Reminder: If someone HAS the credentials and background to provide the care that you deserve, they won’t mind being asked about it. But if a provider makes you feel as though any of these topics are off limits, there’s probably a reason for it. Spoiler alert: the reason is that they aren’t the provider for you. This leads us nicely to question number two:

#2) Are They Easy to Talk to?

The act of visiting healthcare providers in itself can be nerve-racking. With that in mind, your provider should do the best they can to minimize (or at the very least, not add to) that feeling. Check in with yourself and your body while in their presence. How?

First, conduct a physical body scan to decode messages from your nervous system. Your somatic cues can be your first check point for if you feel safe in this person’s care. As you’re talking with the provider, consider:

  • Do you feel a sense of hyperarousal, urgency, or fear? 
  • Does your heart rate or speed of breathing increase?
  • Temperature-wise, do you feel warm or even sweaty?
  • Is your body posture open or closed off and tense?

Secondly, audit the emotions you are cognitively experiencing during the appointment:

  • Do you feel any sense of judgment, shame, or stigma?
  • Does it feel like they are talking with you or talking at you?

Reminder: your providers work for you. They should be willing to meet you at your starting point, no matter where that may be, and to ask for feedback from you about what they could do differently. Even if they know what they’re talking about, if they don’t know how to effectively and compassionately communicate that knowledge, they still aren’t the provider for you.

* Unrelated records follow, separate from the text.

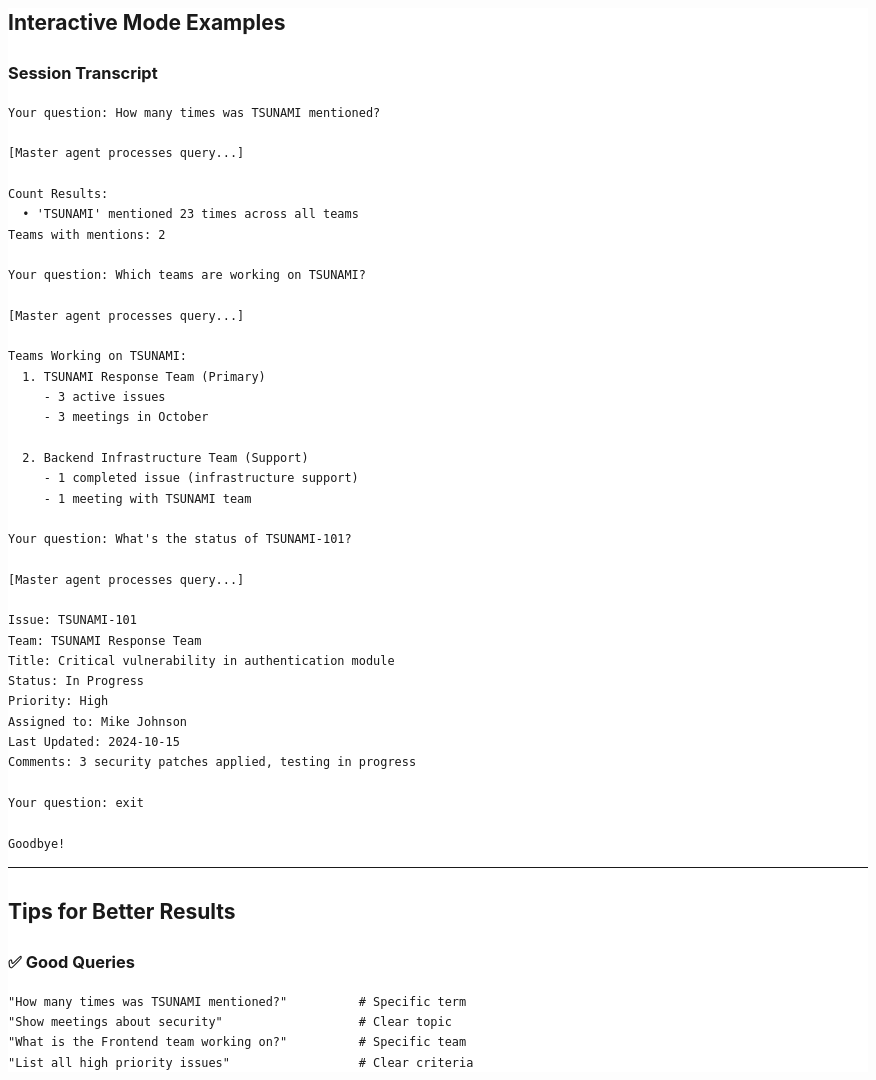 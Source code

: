 ## Interactive Mode Examples

### Session Transcript

```
Your question: How many times was TSUNAMI mentioned?

[Master agent processes query...]

Count Results:
  • 'TSUNAMI' mentioned 23 times across all teams
Teams with mentions: 2

Your question: Which teams are working on TSUNAMI?

[Master agent processes query...]

Teams Working on TSUNAMI:
  1. TSUNAMI Response Team (Primary)
     - 3 active issues
     - 3 meetings in October
  
  2. Backend Infrastructure Team (Support)
     - 1 completed issue (infrastructure support)
     - 1 meeting with TSUNAMI team

Your question: What's the status of TSUNAMI-101?

[Master agent processes query...]

Issue: TSUNAMI-101
Team: TSUNAMI Response Team
Title: Critical vulnerability in authentication module
Status: In Progress
Priority: High
Assigned to: Mike Johnson
Last Updated: 2024-10-15
Comments: 3 security patches applied, testing in progress

Your question: exit

Goodbye!
```

---

## Tips for Better Results

### ✅ Good Queries
```
"How many times was TSUNAMI mentioned?"          # Specific term
"Show meetings about security"                   # Clear topic
"What is the Frontend team working on?"          # Specific team
"List all high priority issues"                  # Clear criteria
```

#3) Are They Willing to Talk to the Rest of your Outpatient Team?

Lastly, no one provider can be trained and certified in every facet of wellness (that’s why specialties exist!). Your provider should feel comfortable acknowledging when the conversation is heading out of their scope of practice and then giving you advice for other providers that could be of more help in that area. For instance, at Nourished & Strong, we do a lot of heavy work that feels emotional and potentially therapeutic (hello, food exposure sessions!). But we are also the first to emphasize that we are not licensed therapists and can’t effectively perform all of the duties that come with that title! 

That’s why we love to collaborate care with other members of the clients’ outpatient team and encourage referrals to other modalities that could best serve our clients and supplement the care that we provide. An interdisciplinary approach brings in multiple viewpoints and different lines of expertise. As they say, two (or three or four) heads are better than one. So if a provider seems averse to communicating with the rest of your treatment team, consider that a red flag, and find someone who will!